Supplied data below:
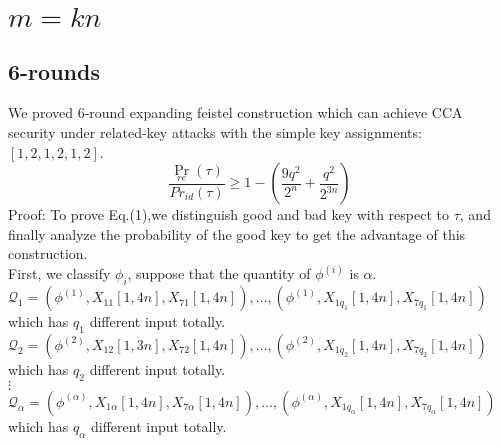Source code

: \documentclass{article}
\begin{document}
\section{$m=kn$}
\subsection{6-rounds}
We proved 6-round expanding feistel construction which can achieve CCA security under related-key attacks with the simple key assignments:$[1,2,1,2,1,2]$.\\
\begin{equation}
\frac{\Pr_{re}(\tau)}{Pr_{id}(\tau)}\geq 1-(\frac{9q^{2}}{2^{n}}+\frac{q^{2}}{2^{3n}})
\end{equation}
Proof:
To prove Eq.(1),we distinguish good and bad key with respect to $\tau$, and finally analyze the probability of the good key to get the advantage of this construction.\\
First, we classify $\phi_{i}$, suppose that the quantity of $\phi^{(i)}$ is $\alpha$.\\
$\mathcal{Q}_{1}={(\phi^{(1)},X_{11}[1,4n],X_{71}[1,4n]),\dots,(\phi^{(1)},X_{1q_{1}}[1,4n],X_{7q_{1}}[1,4n])}$ which has $q_{1}$ different input totally.\\
$\mathcal{Q}_{2}={(\phi^{(2)},X_{12}[1,3n],X_{72}[1,4n]),\dots,(\phi^{(2)},X_{1q_{2}}[1,4n],X_{7q_{2}}[1,4n])}$    which has $q_{2}$ different input totally.\\
\quad \quad $\vdots$ \\
$\mathcal{Q}_{\alpha}={(\phi^{(\alpha)},X_{1\alpha}[1,4n],X_{7\alpha}[1,4n]),\dots,(\phi^{(\alpha)},X_{1q_{\alpha}}[1,4n],X_{7q_{\alpha}}[1,4n])}$ which has $q_{\alpha}$ different input totally.\\
\end{document}
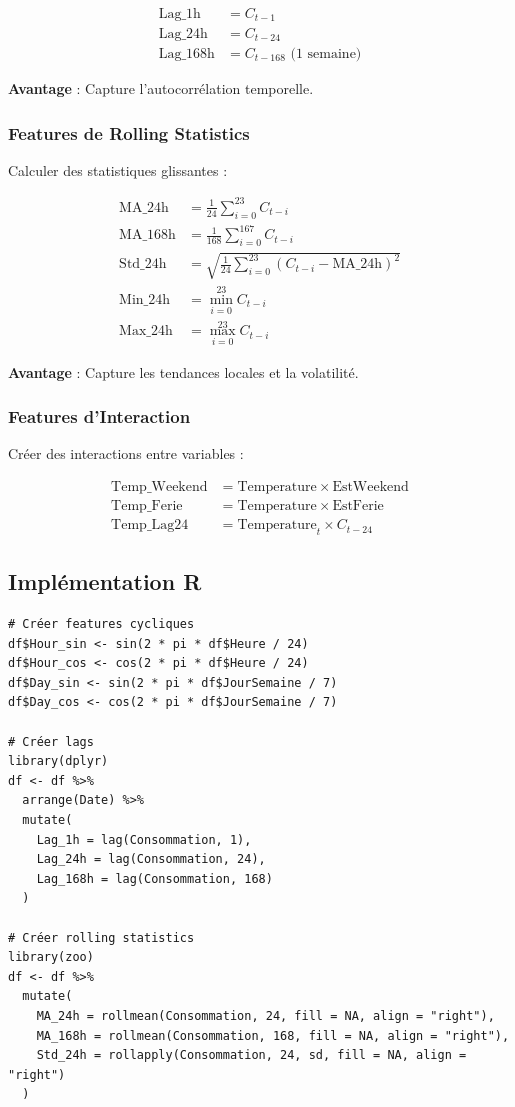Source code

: \documentclass[12pt,a4paper]{article}
\begin{document}
\begin{align}
    \text{Lag\_1h} &= C_{t-1} \\
    \text{Lag\_24h} &= C_{t-24} \\
    \text{Lag\_168h} &= C_{t-168} \text{ (1 semaine)}
\end{align}

\textbf{Avantage} : Capture l'autocorrélation temporelle.

\subsubsection{Features de Rolling Statistics}

Calculer des statistiques glissantes :

\begin{align}
    \text{MA\_24h} &= \frac{1}{24}\sum_{i=0}^{23} C_{t-i} \\
    \text{MA\_168h} &= \frac{1}{168}\sum_{i=0}^{167} C_{t-i} \\
    \text{Std\_24h} &= \sqrt{\frac{1}{24}\sum_{i=0}^{23}(C_{t-i} - \text{MA\_24h})^2} \\
    \text{Min\_24h} &= \min_{i=0}^{23} C_{t-i} \\
    \text{Max\_24h} &= \max_{i=0}^{23} C_{t-i}
\end{align}

\textbf{Avantage} : Capture les tendances locales et la volatilité.

\subsubsection{Features d'Interaction}

Créer des interactions entre variables :

\begin{align}
    \text{Temp\_Weekend} &= \text{Temperature} \times \text{EstWeekend} \\
    \text{Temp\_Ferie} &= \text{Temperature} \times \text{EstFerie} \\
    \text{Temp\_Lag24} &= \text{Temperature}_t \times C_{t-24}
\end{align}

\subsection{Implémentation R}

\begin{verbatim}
# Créer features cycliques
df$Hour_sin <- sin(2 * pi * df$Heure / 24)
df$Hour_cos <- cos(2 * pi * df$Heure / 24)
df$Day_sin <- sin(2 * pi * df$JourSemaine / 7)
df$Day_cos <- cos(2 * pi * df$JourSemaine / 7)

# Créer lags
library(dplyr)
df <- df %>%
  arrange(Date) %>%
  mutate(
    Lag_1h = lag(Consommation, 1),
    Lag_24h = lag(Consommation, 24),
    Lag_168h = lag(Consommation, 168)
  )

# Créer rolling statistics
library(zoo)
df <- df %>%
  mutate(
    MA_24h = rollmean(Consommation, 24, fill = NA, align = "right"),
    MA_168h = rollmean(Consommation, 168, fill = NA, align = "right"),
    Std_24h = rollapply(Consommation, 24, sd, fill = NA, align = "right")
  )
\end{verbatim}
\end{document}
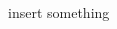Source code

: \documentclass[../../main.tex]{subfiles}
\begin{document}
\begin{thebibliography}{9}

 insert something

\end{thebibliography}
\end{document}
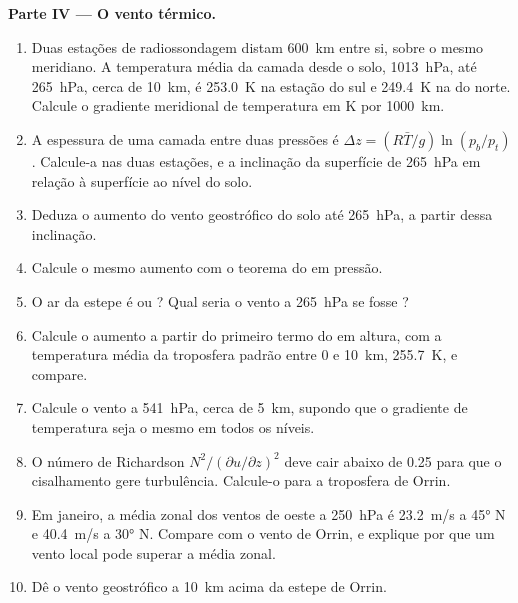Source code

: \begin{problem}
\medskip\noindent\textbf{Parte IV --- O vento térmico.}
\begin{enumerate}[resume]
\item Duas estações de radiossondagem distam \qty{600}{km} entre si, sobre o mesmo
  meridiano. A temperatura média da camada desde o solo,
  \qty{1013}{hPa}, até \qty{265}{hPa}, cerca de \qty{10}{km}, é \qty{253.0}{K}
  na estação do sul e \qty{249.4}{K} na do norte. Calcule o
  gradiente meridional de temperatura em \unit{K} por \qty{1000}{km}.
\item A espessura de uma camada entre duas pressões é $\Delta z = (R\bar
  T/g)\ln(p_b/p_t)$. Calcule-a nas duas estações, e a inclinação da
  superfície de \qty{265}{hPa} em relação à superfície ao nível do solo.
\item Deduza o aumento do vento geostrófico do solo até
  \qty{265}{hPa}, a partir dessa inclinação.
\item Calcule o mesmo aumento com o teorema do  em pressão.
\item O ar da estepe é  ou ? Qual seria o vento
  a \qty{265}{hPa} se fosse ?
\item Calcule o aumento a partir do primeiro termo do  em
  altura, com a temperatura média da troposfera padrão entre 0
  e \qty{10}{km}, \qty{255.7}{K}, e compare.
\item Calcule o vento a \qty{541}{hPa}, cerca de \qty{5}{km}, supondo que o
  gradiente de temperatura seja o mesmo em todos os níveis.
\item O número de Richardson $N^2/(\partial u/\partial z)^2$ deve cair abaixo de
  0.25 para que o cisalhamento gere turbulência. Calcule-o para a troposfera de
  Orrin.
\item Em janeiro, a média zonal dos ventos de oeste a \qty{250}{hPa} é \qty{23.2}{m/s}
  a \ang{45} N e \qty{40.4}{m/s} a \ang{30} N. Compare com o vento de
  Orrin, e explique por que um vento local pode superar a média zonal.
\item Dê o vento geostrófico a \qty{10}{km} acima da estepe de Orrin.
\end{enumerate}
\end{problem}
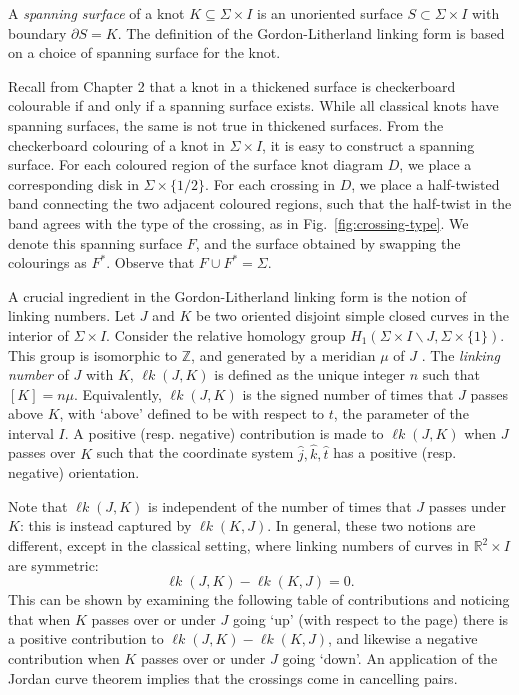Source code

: \documentclass[12pt]{report}
\newcommand{\R}{\mathbb{R}}
\newcommand{\Z}{\mathbb{Z}}
\newcommand{\lk}{\operatorname{\ell\textit{k}}}
\theoremstyle{upright}
\begin{document}
A \textit{spanning surface} of a knot $K \subseteq \Sigma \times I$ is an unoriented surface $S \subset \Sigma \times I$ with boundary $\partial S = K$. The definition of the Gordon-Litherland linking form is based on a choice of spanning surface for the knot.

Recall from Chapter 2 that a knot in a thickened surface is checkerboard colourable if and only if a spanning surface exists. While all classical knots have spanning surfaces, the same is not true in thickened surfaces. From the checkerboard colouring of a knot in $\Sigma \times I$, it is easy to construct a spanning surface. For each coloured region of the surface knot diagram $D$, we place a corresponding disk in $\Sigma \times \{1/2\}$. For each crossing in $D$, we place a half-twisted band connecting the two adjacent coloured regions, such that the half-twist in the band agrees with the type of the crossing, as in Fig.~\ref{fig:crossing-type}. We denote this spanning surface $F$, and the surface obtained by swapping the colourings as $F^{*}$. Observe that $F \cup F^{*} = \Sigma$.

A crucial ingredient in the Gordon-Litherland linking form is the notion of linking numbers. Let $J$ and $K$ be two oriented disjoint simple closed curves in the interior of $\Sigma \times I$. Consider the relative homology group $H_{1}(\Sigma \times I \smallsetminus J, \Sigma \times \{1\})$. This group is isomorphic to $\Z$, and generated by a meridian $\mu$ of $J$ . The \textit{linking number} of $J$ with $K$, $\lk(J, K)$ is defined as the unique integer $n$ such that $[K] = n\mu$. Equivalently, $\lk(J, K)$ is the signed number of times that $J$ passes above $K$, with `above' defined to be with respect to $t$, the parameter of the interval $I$. A positive (resp. negative) contribution is made to $\lk(J, K)$ when $J$ passes over $K$ such that the coordinate system $\hat{j}, \hat{k}, \hat{t}$ has a positive (resp. negative) orientation.

Note that $\lk(J, K)$ is independent of the number of times that $J$ passes under $K$: this is instead captured by $\lk(K, J)$. In general, these two notions are different, except in the classical setting, where linking numbers of curves in $\R^{2} \times I$ are symmetric:
\[\lk(J, K) - \lk(K, J) = 0.\]
This can be shown by examining the following table of contributions and noticing that when $K$ passes over or under $J$ going `up' (with respect to the page) there is a positive contribution to $\lk(J, K) - \lk(K, J)$, and likewise a negative contribution when $K$ passes over or under $J$ going `down'. An application of the Jordan curve theorem implies that the crossings come in cancelling pairs.
\end{document}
End of Supplied data.
:: The problem ::
Out of the data above, transcribe exactly and only the lines starting with the line that has "--- O vento" and going on through the line that has "na estação do", both included.

:: Exercise solution ::
\medskip\noindent\textbf{Parte IV --- O vento térmico.}
\begin{enumerate}[resume]
\item Duas estações de radiossondagem distam \qty{600}{km} entre si, sobre o mesmo
  meridiano. A temperatura média da camada desde o solo,
  \qty{1013}{hPa}, até \qty{265}{hPa}, cerca de \qty{10}{km}, é \qty{253.0}{K}
  na estação do sul e \qty{249.4}{K} na do norte. Calcule o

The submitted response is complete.